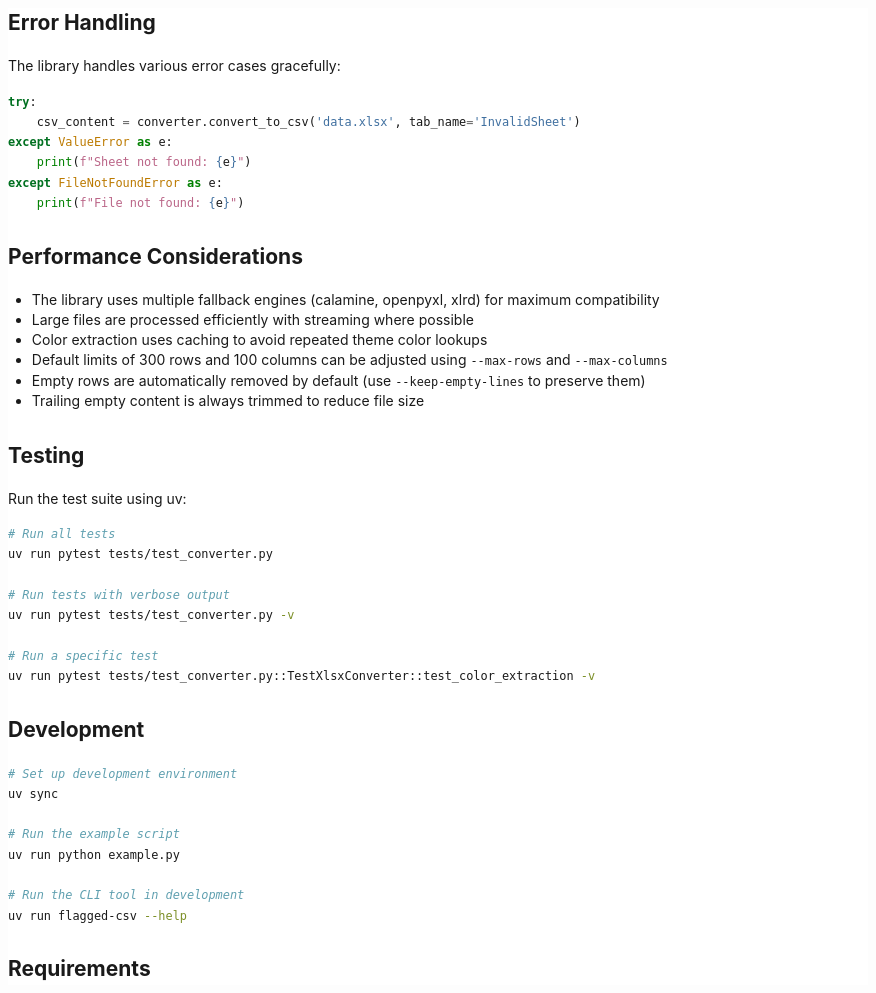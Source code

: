 ## Error Handling

The library handles various error cases gracefully:

```python
try:
    csv_content = converter.convert_to_csv('data.xlsx', tab_name='InvalidSheet')
except ValueError as e:
    print(f"Sheet not found: {e}")
except FileNotFoundError as e:
    print(f"File not found: {e}")
```

## Performance Considerations

- The library uses multiple fallback engines (calamine, openpyxl, xlrd) for maximum compatibility
- Large files are processed efficiently with streaming where possible
- Color extraction uses caching to avoid repeated theme color lookups
- Default limits of 300 rows and 100 columns can be adjusted using `--max-rows` and `--max-columns`
- Empty rows are automatically removed by default (use `--keep-empty-lines` to preserve them)
- Trailing empty content is always trimmed to reduce file size

## Testing

Run the test suite using uv:

```bash
# Run all tests
uv run pytest tests/test_converter.py

# Run tests with verbose output
uv run pytest tests/test_converter.py -v

# Run a specific test
uv run pytest tests/test_converter.py::TestXlsxConverter::test_color_extraction -v
```

## Development

```bash
# Set up development environment
uv sync

# Run the example script
uv run python example.py

# Run the CLI tool in development
uv run flagged-csv --help
```

## Requirements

========

## TASK ITEM
All the lines above are to be reproduced exactly, except the pictures.

## ANSWER FOR THIS EXERCISE
Source code

: ## Error Handling

The library handles various error cases gracefully:

```python
try:
    csv_content = converter.convert_to_csv('data.xlsx', tab_name='InvalidSheet')
except ValueError as e:
    print(f"Sheet not found: {e}")
except FileNotFoundError as e:
    print(f"File not found: {e}")
```

## Performance Considerations

- The library uses multiple fallback engines (calamine, openpyxl, xlrd) for maximum compatibility
- Large files are processed efficiently with streaming where possible
- Color extraction uses caching to avoid repeated theme color lookups
- Default limits of 300 rows and 100 columns can be adjusted using `--max-rows` and `--max-columns`
- Empty rows are automatically removed by default (use `--keep-empty-lines` to preserve them)
- Trailing empty content is always trimmed to reduce file size

## Testing

Run the test suite using uv:

```bash
# Run all tests
uv run pytest tests/test_converter.py

# Run tests with verbose output
uv run pytest tests/test_converter.py -v

# Run a specific test
uv run pytest tests/test_converter.py::TestXlsxConverter::test_color_extraction -v
```

## Development

```bash
# Set up development environment
uv sync

# Run the example script
uv run python example.py

# Run the CLI tool in development
uv run flagged-csv --help
```

## Requirements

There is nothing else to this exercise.